EXERCISE BRIEF: Copy out all the lines in the records that include the word "application".
====== SUPPLIED ENTRIES ======
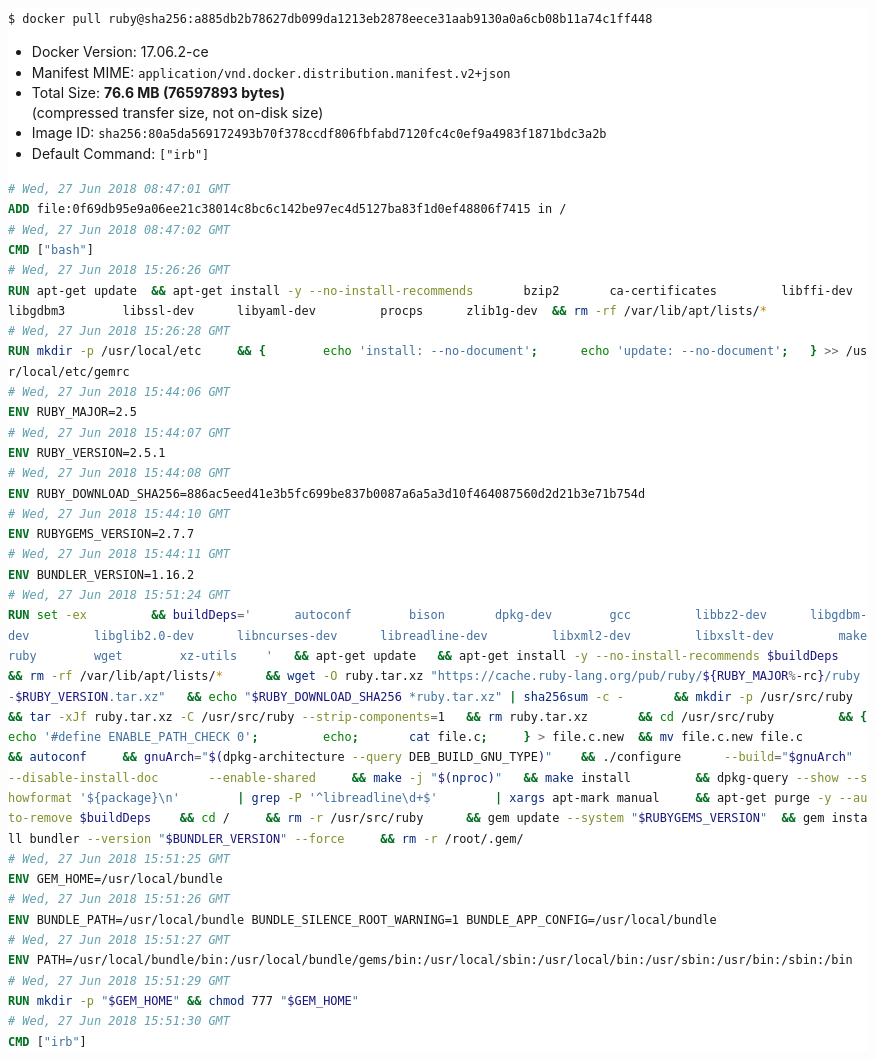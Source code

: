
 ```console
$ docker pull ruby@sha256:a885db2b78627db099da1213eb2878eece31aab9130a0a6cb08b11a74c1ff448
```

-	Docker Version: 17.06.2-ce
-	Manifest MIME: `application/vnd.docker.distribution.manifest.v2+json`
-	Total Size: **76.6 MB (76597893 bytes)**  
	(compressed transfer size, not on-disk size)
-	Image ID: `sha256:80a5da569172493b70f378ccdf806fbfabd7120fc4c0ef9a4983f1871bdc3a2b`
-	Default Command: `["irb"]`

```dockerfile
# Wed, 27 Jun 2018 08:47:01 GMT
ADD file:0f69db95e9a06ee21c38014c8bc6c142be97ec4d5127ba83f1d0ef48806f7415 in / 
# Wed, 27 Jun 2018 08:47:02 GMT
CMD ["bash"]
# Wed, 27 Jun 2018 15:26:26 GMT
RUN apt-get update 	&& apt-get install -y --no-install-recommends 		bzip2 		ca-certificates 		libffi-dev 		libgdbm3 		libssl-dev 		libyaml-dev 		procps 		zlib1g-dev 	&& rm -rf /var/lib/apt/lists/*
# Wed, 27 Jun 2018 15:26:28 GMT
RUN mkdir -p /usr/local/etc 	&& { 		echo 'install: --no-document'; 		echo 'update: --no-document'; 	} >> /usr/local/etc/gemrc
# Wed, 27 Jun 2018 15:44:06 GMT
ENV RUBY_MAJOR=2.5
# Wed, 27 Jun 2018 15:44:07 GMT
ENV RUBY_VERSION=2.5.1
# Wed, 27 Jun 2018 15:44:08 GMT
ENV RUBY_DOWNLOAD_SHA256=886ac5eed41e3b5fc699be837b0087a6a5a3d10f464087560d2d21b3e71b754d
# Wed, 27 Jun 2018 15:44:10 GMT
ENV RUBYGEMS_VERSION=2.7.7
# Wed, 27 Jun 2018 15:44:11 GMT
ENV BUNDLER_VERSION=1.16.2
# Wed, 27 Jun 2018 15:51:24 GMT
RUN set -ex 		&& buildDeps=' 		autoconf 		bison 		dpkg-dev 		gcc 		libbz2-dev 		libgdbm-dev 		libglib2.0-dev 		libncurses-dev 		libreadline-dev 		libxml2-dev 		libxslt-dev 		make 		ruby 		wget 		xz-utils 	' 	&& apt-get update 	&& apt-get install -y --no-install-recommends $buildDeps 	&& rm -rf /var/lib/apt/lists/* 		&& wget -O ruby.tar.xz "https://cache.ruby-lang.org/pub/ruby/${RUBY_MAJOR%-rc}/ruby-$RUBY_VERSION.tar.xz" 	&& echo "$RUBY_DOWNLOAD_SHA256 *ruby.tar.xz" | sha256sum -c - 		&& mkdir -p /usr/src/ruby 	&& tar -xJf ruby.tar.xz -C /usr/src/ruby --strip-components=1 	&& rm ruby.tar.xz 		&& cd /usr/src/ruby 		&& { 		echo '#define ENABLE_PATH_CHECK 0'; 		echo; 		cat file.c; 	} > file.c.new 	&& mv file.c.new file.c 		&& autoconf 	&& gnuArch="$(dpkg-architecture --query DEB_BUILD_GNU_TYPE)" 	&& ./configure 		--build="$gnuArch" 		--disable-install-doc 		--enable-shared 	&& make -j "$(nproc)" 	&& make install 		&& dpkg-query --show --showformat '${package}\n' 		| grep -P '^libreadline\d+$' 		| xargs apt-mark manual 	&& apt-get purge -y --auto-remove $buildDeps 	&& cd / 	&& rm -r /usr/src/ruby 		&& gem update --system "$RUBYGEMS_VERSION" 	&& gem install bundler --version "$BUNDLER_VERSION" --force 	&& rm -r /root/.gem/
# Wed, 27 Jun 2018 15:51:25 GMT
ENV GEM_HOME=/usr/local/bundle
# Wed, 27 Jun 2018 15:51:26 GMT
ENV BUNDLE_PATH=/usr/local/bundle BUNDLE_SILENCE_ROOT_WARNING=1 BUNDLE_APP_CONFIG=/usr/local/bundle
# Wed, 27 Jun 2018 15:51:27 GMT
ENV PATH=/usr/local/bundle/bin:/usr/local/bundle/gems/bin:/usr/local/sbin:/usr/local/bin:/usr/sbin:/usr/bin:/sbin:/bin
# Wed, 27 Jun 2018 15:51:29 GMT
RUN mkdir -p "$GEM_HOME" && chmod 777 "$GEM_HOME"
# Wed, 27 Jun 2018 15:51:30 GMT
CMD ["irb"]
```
======
====== SUPPLIED ENTRIES ======
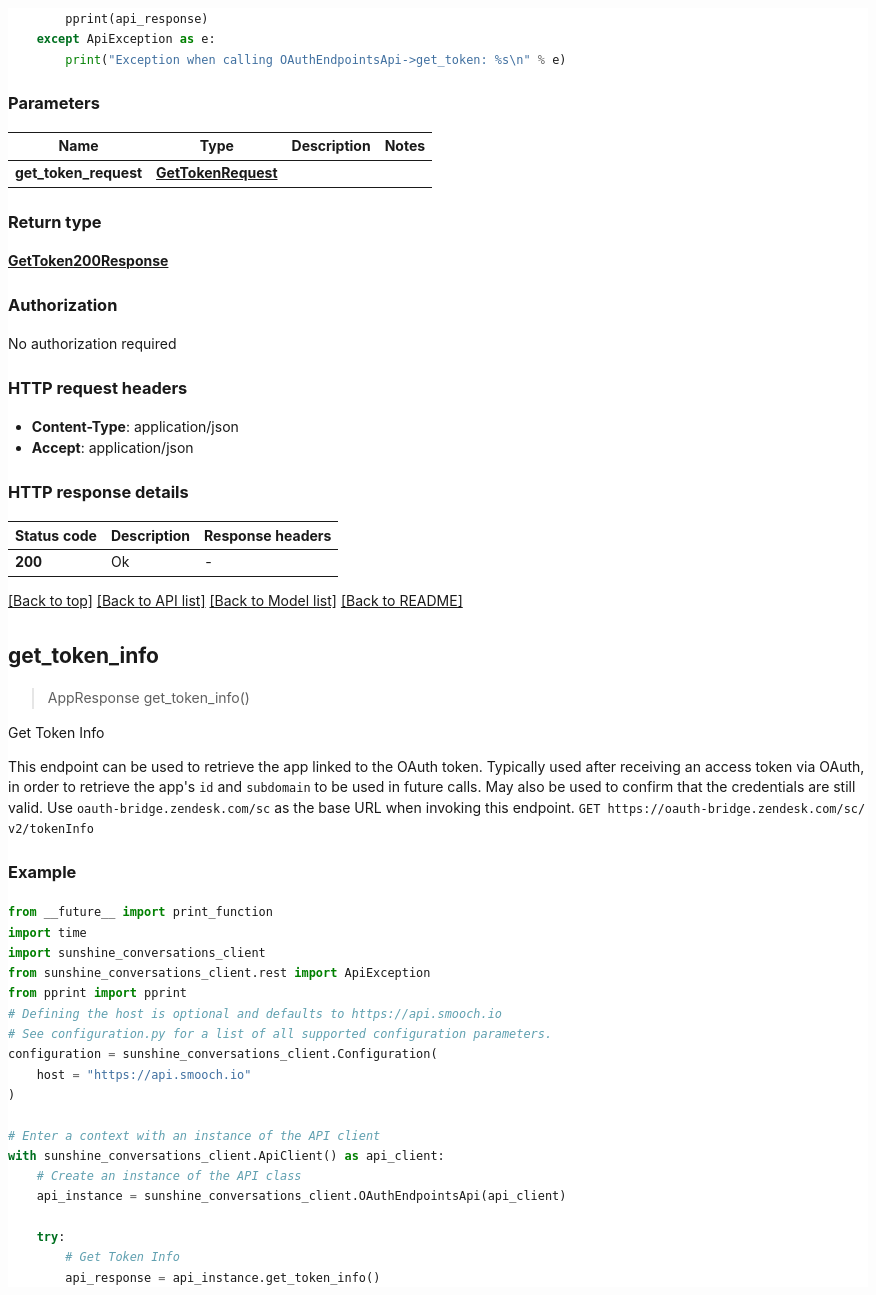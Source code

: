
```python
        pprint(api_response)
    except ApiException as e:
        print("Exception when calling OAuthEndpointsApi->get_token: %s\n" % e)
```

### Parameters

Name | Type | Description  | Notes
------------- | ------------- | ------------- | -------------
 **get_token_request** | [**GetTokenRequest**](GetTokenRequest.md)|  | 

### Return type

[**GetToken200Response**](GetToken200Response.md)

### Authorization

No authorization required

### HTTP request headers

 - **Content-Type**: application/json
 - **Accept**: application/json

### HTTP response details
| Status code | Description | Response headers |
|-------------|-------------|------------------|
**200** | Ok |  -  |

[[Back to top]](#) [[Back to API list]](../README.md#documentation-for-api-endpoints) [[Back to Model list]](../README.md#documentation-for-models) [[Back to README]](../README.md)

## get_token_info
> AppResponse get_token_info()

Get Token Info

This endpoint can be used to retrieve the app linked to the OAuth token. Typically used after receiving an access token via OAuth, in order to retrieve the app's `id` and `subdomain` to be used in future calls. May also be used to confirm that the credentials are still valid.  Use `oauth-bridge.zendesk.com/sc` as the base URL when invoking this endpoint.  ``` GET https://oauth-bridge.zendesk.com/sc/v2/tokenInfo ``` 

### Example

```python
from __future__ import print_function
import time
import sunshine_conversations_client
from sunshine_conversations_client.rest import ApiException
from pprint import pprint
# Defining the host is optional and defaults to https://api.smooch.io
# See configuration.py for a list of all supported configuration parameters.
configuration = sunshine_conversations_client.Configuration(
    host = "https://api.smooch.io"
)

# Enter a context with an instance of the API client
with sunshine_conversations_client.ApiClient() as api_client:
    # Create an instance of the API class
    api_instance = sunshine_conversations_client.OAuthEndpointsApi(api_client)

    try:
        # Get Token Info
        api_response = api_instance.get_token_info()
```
======
====== SUPPLIED ENTRIES ======
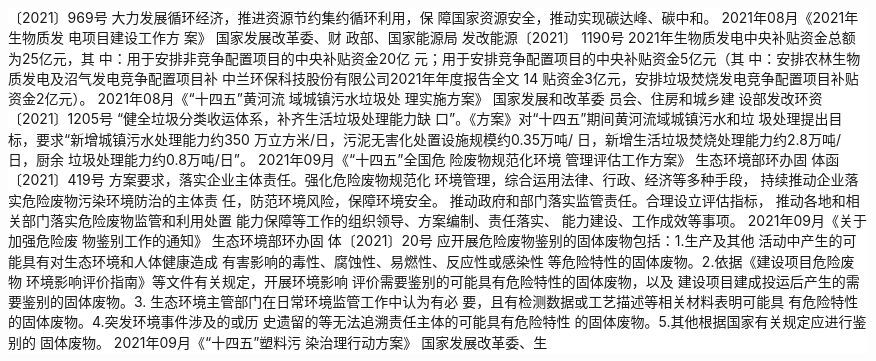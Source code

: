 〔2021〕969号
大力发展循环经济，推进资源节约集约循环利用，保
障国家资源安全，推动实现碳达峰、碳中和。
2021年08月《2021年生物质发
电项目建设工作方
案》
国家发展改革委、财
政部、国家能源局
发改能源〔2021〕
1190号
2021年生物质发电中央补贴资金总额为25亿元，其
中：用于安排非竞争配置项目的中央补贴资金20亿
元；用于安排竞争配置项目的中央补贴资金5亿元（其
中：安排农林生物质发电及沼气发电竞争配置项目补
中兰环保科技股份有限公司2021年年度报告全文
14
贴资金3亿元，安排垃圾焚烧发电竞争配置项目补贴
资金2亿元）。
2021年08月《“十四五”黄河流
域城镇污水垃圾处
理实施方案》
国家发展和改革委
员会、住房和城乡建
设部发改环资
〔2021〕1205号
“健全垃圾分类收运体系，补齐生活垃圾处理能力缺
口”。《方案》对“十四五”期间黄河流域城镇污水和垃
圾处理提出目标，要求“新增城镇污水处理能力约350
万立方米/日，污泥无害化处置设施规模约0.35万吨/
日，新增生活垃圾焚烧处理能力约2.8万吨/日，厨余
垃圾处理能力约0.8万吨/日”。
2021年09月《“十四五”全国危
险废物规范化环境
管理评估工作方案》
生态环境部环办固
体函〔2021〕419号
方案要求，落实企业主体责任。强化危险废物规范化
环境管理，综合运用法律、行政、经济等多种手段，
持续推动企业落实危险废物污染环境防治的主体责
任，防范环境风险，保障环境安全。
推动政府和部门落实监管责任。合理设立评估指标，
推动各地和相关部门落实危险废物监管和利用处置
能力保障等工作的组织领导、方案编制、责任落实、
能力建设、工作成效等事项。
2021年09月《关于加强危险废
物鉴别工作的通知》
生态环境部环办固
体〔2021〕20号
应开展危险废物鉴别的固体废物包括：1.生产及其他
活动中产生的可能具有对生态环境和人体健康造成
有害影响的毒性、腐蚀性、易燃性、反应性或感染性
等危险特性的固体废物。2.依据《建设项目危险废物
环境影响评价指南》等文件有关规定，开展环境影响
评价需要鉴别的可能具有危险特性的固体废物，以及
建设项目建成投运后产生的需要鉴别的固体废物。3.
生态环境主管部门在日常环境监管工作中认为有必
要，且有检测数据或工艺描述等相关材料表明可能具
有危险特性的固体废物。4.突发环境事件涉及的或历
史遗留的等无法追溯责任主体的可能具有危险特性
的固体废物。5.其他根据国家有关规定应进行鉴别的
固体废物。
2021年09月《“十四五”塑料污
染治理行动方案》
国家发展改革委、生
======
RESPONSE BOX:
-	Manifest MIME: `application/vnd.docker.distribution.manifest.v2+json`
 - **Content-Type**: application/json
 - **Accept**: application/json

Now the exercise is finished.